Thursday, March 23, 2017

Sejarah Gedung Setan Surabaya: Berawal dari Restoran Di Surabaya Kerusuhan Rasial

Siapa warga Surabaya yang tak mengenal Gedung Setan? Gedung sepuh itu masih berdiri megah di Jalan Banyu Urip Wetan 1A nomor 107, Surabaya. Penampakanya tampak lusuh layaknya gedung-gedung tua yang menyimpan banyak sejarah. Begitu pula Gedung Setan. Dia menyimpan banyak kenangan yang menjadi bagian dari Kota Surabaya.

Ketua Pengurus Gedung Setan Sutikno Djijanto kepada Jawa Pos menceritkan, bahwa gedung itu dibangun J.A. van Middlekoop pada 1809. Lalu, gedung tersebut dibeli dr Teng Khoen Gwan (Gunawan Sasmita) sekitar 1945. Setelah itu, ada kerusuhan rasial pada 1948.

''Kejadian itu membuat banyak warga Tionghoa mengungsi. Ya salah satu tempatnya di sini,'' jelasnya.

Awalnya jumlah restoran di Surabaya penghuni hanya 25 keluarga. Kini yang tinggal di situ sudah 53 keluarga. Mulanya memang warga Tionghoa semua. Namun, kini mereka sudah bercampur baur dan berkawin-mawin. ''Anak-anaknya yang terlihat sekarang campuran. Ya ada yang Jawa, ada pula keturunan Tionghoa-Madura. Beragam,'' ungkapnya.

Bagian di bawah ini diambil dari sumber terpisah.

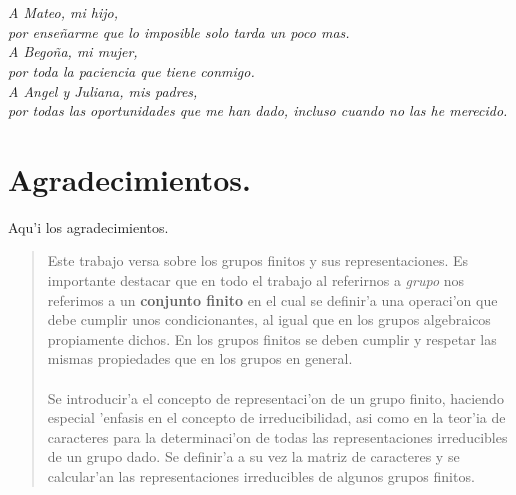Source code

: \documentclass[a4paper,openright,12pt]{report}
\numberwithin{equation}{section} %
\begin{document}
\chapter*{}
\begin{flushright}
\textit{A Mateo, mi hijo, \\
por ense\~narme que lo imposible solo tarda un poco mas.\\
A Bego\~na, mi mujer, \\
por toda la paciencia que tiene conmigo.\\
A Angel y Juliana, mis padres, \\
por todas las oportunidades que me han dado, incluso cuando no las he merecido.}
\end{flushright}
\chapter*{Agradecimientos.} 
Aqu'i los agradecimientos.
\begin{abstract}
Este trabajo versa sobre los grupos finitos y sus representaciones. Es importante destacar que en todo el trabajo al referirnos a \textit{grupo} nos referimos a un  \textbf{conjunto finito} en el cual se definir'a una operaci'on que debe cumplir unos condicionantes, al igual que en los grupos algebraicos propiamente dichos. En los grupos finitos se deben cumplir y respetar las mismas propiedades que en los grupos en general.\\
\\
Se introducir'a el concepto de representaci'on de un grupo finito, haciendo especial 'enfasis en el concepto de irreducibilidad, asi como en la teor'ia de caracteres para la determinaci'on de todas las representaciones irreducibles de un grupo dado. Se definir'a a su vez la matriz de caracteres y se calcular'an las representaciones irreducibles de algunos grupos finitos. 
\end{abstract}
\tableofcontents
\end{document}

Namun, ada satu hal yang tak berubah. Mereka memiliki ikatan persaudaraan yang kuat. Aliran darah keluarga senasib sepenanggungan dari pengungsi. Kerukunan terjalin kuat. ''Tidak pernah berebut apa pun. Kami tinggal di sini ya rukun-rukun saja,'' ujarnya.

Salah satunya saat perayaan Tahun Baru Imlek. Suasana meriah pasti terlihat dalam gedung. Setiap rumah berhias dengan pernak-pernik ala Imlek. Dominasi warna merah pun mencuat seketika.

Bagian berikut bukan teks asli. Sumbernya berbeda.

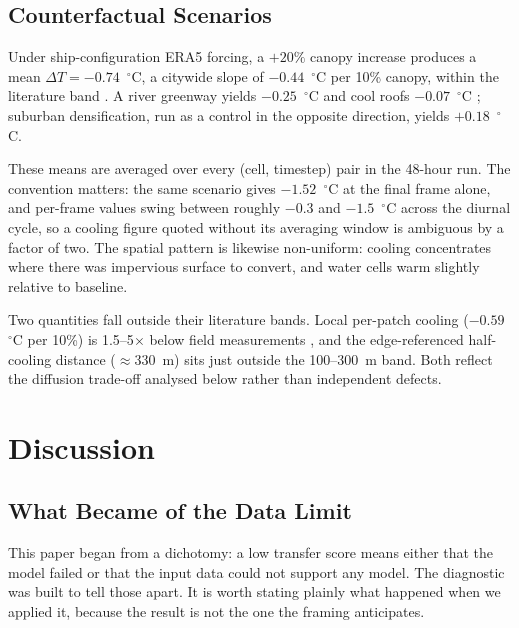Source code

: \documentclass[remotesensing,article,submit,oneauthor]{Definitions/mdpi}
\begin{document}
\subsection{Counterfactual Scenarios}

Under ship-configuration ERA5 forcing, a $+20\%$ canopy increase produces
a mean $\Delta T = -0.74$~$^{\circ}$C, a citywide slope of
$-0.44$~$^{\circ}$C per 10\% canopy, within the literature band
\cite{zhou2025tree,wri2026cooling}. A river greenway yields
$-0.25$~$^{\circ}$C and cool roofs $-0.07$~$^{\circ}$C
\cite{santamouris2014cool,wang2022berlin}; suburban densification, run as
a control in the opposite direction, yields $+0.18$~$^{\circ}$C.

These means are averaged over every (cell, timestep) pair in the 48-hour
run. The convention matters: the same scenario gives
$-1.52$~$^{\circ}$C at the final frame alone, and per-frame values swing
between roughly $-0.3$ and $-1.5$~$^{\circ}$C across the diurnal cycle,
so a cooling figure quoted without its averaging window is ambiguous by a
factor of two. The spatial pattern is likewise non-uniform: cooling
concentrates where there was impervious surface to convert, and water
cells warm slightly relative to baseline.

Two quantities fall outside their literature bands. Local per-patch
cooling ($-0.59$~$^{\circ}$C per 10\%) is 1.5--5$\times$ below field
measurements \cite{krayenhoff2021albedo}, and the edge-referenced
half-cooling distance ($\approx$330~m) sits just outside the 100--300~m
band. Both reflect the diffusion trade-off analysed below rather than
independent defects.

\section{Discussion}
\label{sec:disc}

\subsection{What Became of the Data Limit}
\label{sec:dichotomy}

This paper began from a dichotomy: a low transfer score means either that
the model failed or that the input data could not support any model. The
diagnostic was built to tell those apart. It is worth stating plainly what
happened when we applied it, because the result is not the one the framing
anticipates.
\end{document}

Anak-anak kecil juga berkeliling dari satu rumah ke rumah lain untuk meminta angpao. ''Kami makan sama-sama. Ya, semuanya pusat kegiatan di gereja lantai atas,'' ujar pria kelahiran Surabaya, 4 Februari 1957, tersebut.

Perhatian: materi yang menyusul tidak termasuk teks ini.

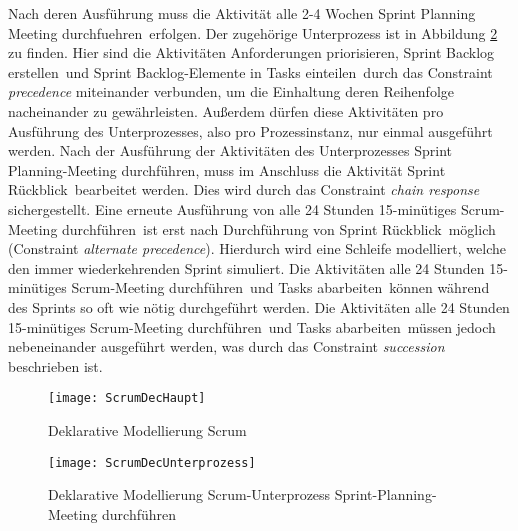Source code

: Nach deren Ausführung muss die Aktivität \grqq alle 2-4 Wochen Sprint Planning Meeting durchfuehren\grqq \  erfolgen. Der zugehörige Unterprozess ist in Abbildung \ref{fig:ScrumDecUnterprozess} zu finden. Hier sind die Aktivitäten \grqq Anforderungen priorisieren\grqq, \grqq Sprint Backlog erstellen\grqq \ und \grqq Sprint Backlog-Elemente in Tasks einteilen\grqq \ durch das Constraint \textit{precedence} miteinander verbunden, um die Einhaltung deren Reihenfolge nacheinander zu gewährleisten. Außerdem dürfen diese Aktivitäten pro Ausführung des Unterprozesses, also pro Prozessinstanz, nur einmal ausgeführt werden.\newline
Nach der Ausführung der Aktivitäten des Unterprozesses Sprint Planning-Meeting durchführen, muss im Anschluss die Aktivität \grqq Sprint Rückblick\grqq \ bearbeitet werden. Dies wird durch das Constraint \textit{chain response} sichergestellt. Eine erneute Ausführung von \grqq alle 24 Stunden 15-minütiges Scrum-Meeting durchführen\grqq \ ist erst nach Durchführung von \grqq Sprint Rückblick\grqq \ möglich (Constraint \textit{alternate precedence}). Hierdurch wird eine Schleife modelliert, welche den immer wiederkehrenden Sprint simuliert.\newline
Die Aktivitäten \grqq alle 24 Stunden 15-minütiges Scrum-Meeting durchführen\grqq \ und \grqq Tasks abarbeiten\grqq \ können während des Sprints so oft wie nötig durchgeführt werden. Die Aktivitäten \grqq alle 24 Stunden 15-minütiges Scrum-Meeting durchführen\grqq \ und \grqq Tasks abarbeiten\grqq \ müssen jedoch nebeneinander ausgeführt werden, was durch das Constraint \textit{succession} beschrieben ist. \newline


\begin{figure}[htp]
\begin{center}
  \texttt{[image: ScrumDecHaupt]} %
  \caption{Deklarative Modellierung Scrum}
  \label{fig:ScrumDecHaupt}
\end{center}
\end{figure}



\begin{figure}[htp]
\begin{center}
  \texttt{[image: ScrumDecUnterprozess]} %
  \caption{Deklarative Modellierung Scrum-Unterprozess Sprint-Planning-Meeting durchführen}
  \label{fig:ScrumDecUnterprozess}
\end{center}
\end{figure}
\clearpage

Bukan hanya itu. Mereka juga biasa saling berbagi. Termasuk kamar mandi. Gedung itu hanya memiliki empat kamar mandi umum dan dapur di bagian belakang lantai 1. Karena itu, sering terlihat antrean kamar mandi. Terutama saat pagi. Ketika penghuni akan berangkat kerja dan sekolah.

Untuk listrik, mereka patungan. Per bulan, setiap keluarga membayar Rp 15 ribu. Uang itu digunakan untuk membayar iuran kematian (Rp 3 ribu), PBB (Rp 7 ribu), dan perbaikan (Rp 5 ribu).